Post by allthingshorror on Feb 1, 2009 18:33:12 GMT
Panther - 1st edition 1969
Introduction The Frontier Guards - H Russell Wakefield The Ash-Tree - M R James Back to the Beginning - John Connell The Idol of the Flies - Jane Rice Caterpillars - E F Benson Silent Snow, Secret Snow - Conrad Aiken The Master Plan - John Sladek The Watch-Towers - J G Ballard Breakaway - Alex Hamilton We Fused Ones - Perry A Chapdelaine Crab Apple Crisis - George Macbeth.
My continued ignorance of the other Vault site will probably mean that this book has alrwady been covered. As recompense, I'll write up Evans' whole introduction...
Fifty years ago, faced with the sneers of successful 'hard' scientists - engineers, physicists, etc. - psychologists moved away from the apparent profitless field of introspection into the more scientific area of behavioural studies.

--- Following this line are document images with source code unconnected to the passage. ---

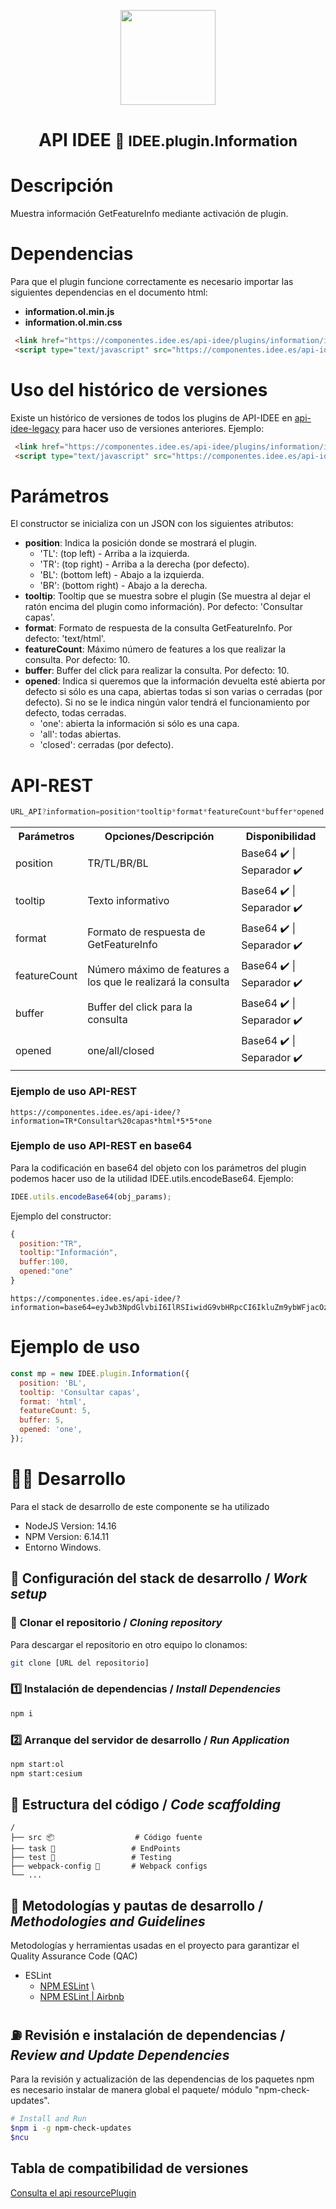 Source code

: <p align="center">
  <img src="https://www.ign.es/resources/viewer/images/logoApiCnig0.5.png" height="152" />
</p>
<h1 align="center"><strong>API IDEE</strong> <small>🔌 IDEE.plugin.Information</small></h1>

# Descripción

Muestra información GetFeatureInfo mediante activación de plugin.

# Dependencias

Para que el plugin funcione correctamente es necesario importar las siguientes dependencias en el documento html:

- **information.ol.min.js**
- **information.ol.min.css**


```html
 <link href="https://componentes.idee.es/api-idee/plugins/information/information.ol.min.css" rel="stylesheet" />
 <script type="text/javascript" src="https://componentes.idee.es/api-idee/plugins/information/information.ol.min.js"></script>
```

# Uso del histórico de versiones

Existe un histórico de versiones de todos los plugins de API-IDEE en [api-idee-legacy](https://github.com/Desarrollos-IDEE/API-IDEE/tree/master/api-idee-legacy/plugins) para hacer uso de versiones anteriores.
Ejemplo:
```html
 <link href="https://componentes.idee.es/api-idee/plugins/information/information-1.0.0.ol.min.css" rel="stylesheet" />
 <script type="text/javascript" src="https://componentes.idee.es/api-idee/plugins/information/information-1.0.0.ol.min.js"></script>
```


# Parámetros

El constructor se inicializa con un JSON con los siguientes atributos:

- **position**: Indica la posición donde se mostrará el plugin.
  - 'TL': (top left) - Arriba a la izquierda.
  - 'TR': (top right) - Arriba a la derecha (por defecto).
  - 'BL': (bottom left) - Abajo a la izquierda.
  - 'BR': (bottom right) - Abajo a la derecha.
- **tooltip**: Tooltip que se muestra sobre el plugin (Se muestra al dejar el ratón encima del plugin como información). Por defecto: 'Consultar capas'.
- **format**: Formato de respuesta de la consulta GetFeatureInfo. Por defecto: 'text/html'.
- **featureCount**: Máximo número de features a los que realizar la consulta. Por defecto: 10.
- **buffer**: Buffer del click para realizar la consulta. Por defecto: 10.
- **opened**: Indica si queremos que la información devuelta esté abierta por defecto si sólo es una capa, abiertas todas si son varias o cerradas (por defecto). Si no se le indica ningún valor tendrá el funcionamiento por defecto, todas cerradas.
  - 'one': abierta la información si sólo es una capa.
  - 'all': todas abiertas.
  - 'closed': cerradas (por defecto).

# API-REST

```javascript
URL_API?information=position*tooltip*format*featureCount*buffer*opened
```

<table>
  <tr>
    <th>Parámetros</th>
    <th>Opciones/Descripción</th>
    <th>Disponibilidad</th>
  </tr>
  <tr>
    <td>position</td>
    <td>TR/TL/BR/BL</td>
    <td>Base64 ✔️ | Separador ✔️</td>
  </tr>
  <tr>
    <td>tooltip</td>
    <td>Texto informativo</td>
    <td>Base64 ✔️ | Separador ✔️</td>
  </tr>
  <tr>
    <td>format</td>
    <td>Formato de respuesta de GetFeatureInfo</td>
    <td>Base64 ✔️ | Separador ✔️</td>
  </tr>
  <tr>
    <td>featureCount</td>
    <td>Número máximo de features a los que le realizará la consulta</td>
    <td>Base64 ✔️ | Separador ✔️</td>
  </tr>
  <tr>
    <td>buffer</td>
    <td>Buffer del click para la consulta</td>
    <td>Base64 ✔️ | Separador ✔️</td>
  </tr>
  <tr>
    <td>opened</td>
    <td>one/all/closed</td>
    <td>Base64 ✔️ | Separador ✔️</td>
  </tr>
</table>


### Ejemplo de uso API-REST

```
https://componentes.idee.es/api-idee/?information=TR*Consultar%20capas*html*5*5*one
```

### Ejemplo de uso API-REST en base64

Para la codificación en base64 del objeto con los parámetros del plugin podemos hacer uso de la utilidad IDEE.utils.encodeBase64.
Ejemplo:
```javascript
IDEE.utils.encodeBase64(obj_params);
```

Ejemplo del constructor:
```javascript
{
  position:"TR",
  tooltip:"Información",
  buffer:100,
  opened:"one"
}
```
```
https://componentes.idee.es/api-idee/?information=base64=eyJwb3NpdGlvbiI6IlRSIiwidG9vbHRpcCI6IkluZm9ybWFjacOzbiIsImJ1ZmZlciI6MTAwLCJvcGVuZWQiOiJvbmUifQ==
```

# Ejemplo de uso

```javascript
const mp = new IDEE.plugin.Information({
  position: 'BL',
  tooltip: 'Consultar capas',
  format: 'html',
  featureCount: 5,
  buffer: 5,
  opened: 'one',
});
```

# 👨‍💻 Desarrollo

Para el stack de desarrollo de este componente se ha utilizado

* NodeJS Version: 14.16
* NPM Version: 6.14.11
* Entorno Windows.

## 📐 Configuración del stack de desarrollo / *Work setup*


### 🐑 Clonar el repositorio / *Cloning repository*

Para descargar el repositorio en otro equipo lo clonamos:

```bash
git clone [URL del repositorio]
```

### 1️⃣ Instalación de dependencias / *Install Dependencies*

```bash
npm i
```

### 2️⃣ Arranque del servidor de desarrollo / *Run Application*

```bash
npm start:ol
npm start:cesium
```

## 📂 Estructura del código / *Code scaffolding*

```any
/
├── src 📦                  # Código fuente
├── task 📁                 # EndPoints
├── test 📁                 # Testing
├── webpack-config 📁       # Webpack configs
└── ...
```
## 📌 Metodologías y pautas de desarrollo / *Methodologies and Guidelines*

Metodologías y herramientas usadas en el proyecto para garantizar el Quality Assurance Code (QAC)

* ESLint
  * [NPM ESLint](https://www.npmjs.com/package/eslint) \
  * [NPM ESLint | Airbnb](https://www.npmjs.com/package/eslint-config-airbnb)

## ⛽️ Revisión e instalación de dependencias / *Review and Update Dependencies*

Para la revisión y actualización de las dependencias de los paquetes npm es necesario instalar de manera global el paquete/ módulo "npm-check-updates".

```bash
# Install and Run
$npm i -g npm-check-updates
$ncu
```

## Tabla de compatibilidad de versiones   
[Consulta el api resourcePlugin](https://componentes.idee.es/api-idee/api/actions/resourcesPlugins?name=information)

In practise this meant the replacement of the human being as the principal laboratory animal by the inquisitive rat and more recently the obligingly responsive pigeon. These two creatures have now, for decades, been running mazes or pecking away at luminous discs providing interesting information about their learning capacity for a perceptual discrimination. The applications to an understanding of human psychology, have alas, been rather dissapointing, and perhaps it is not surprising that the last few years have seen a growing swing back of interest in human studies, and a slight, but again increasing, feeling that psychology is not, as I was solemnly taught ten years ago, simply the study of behaviour, but also the study of the mind.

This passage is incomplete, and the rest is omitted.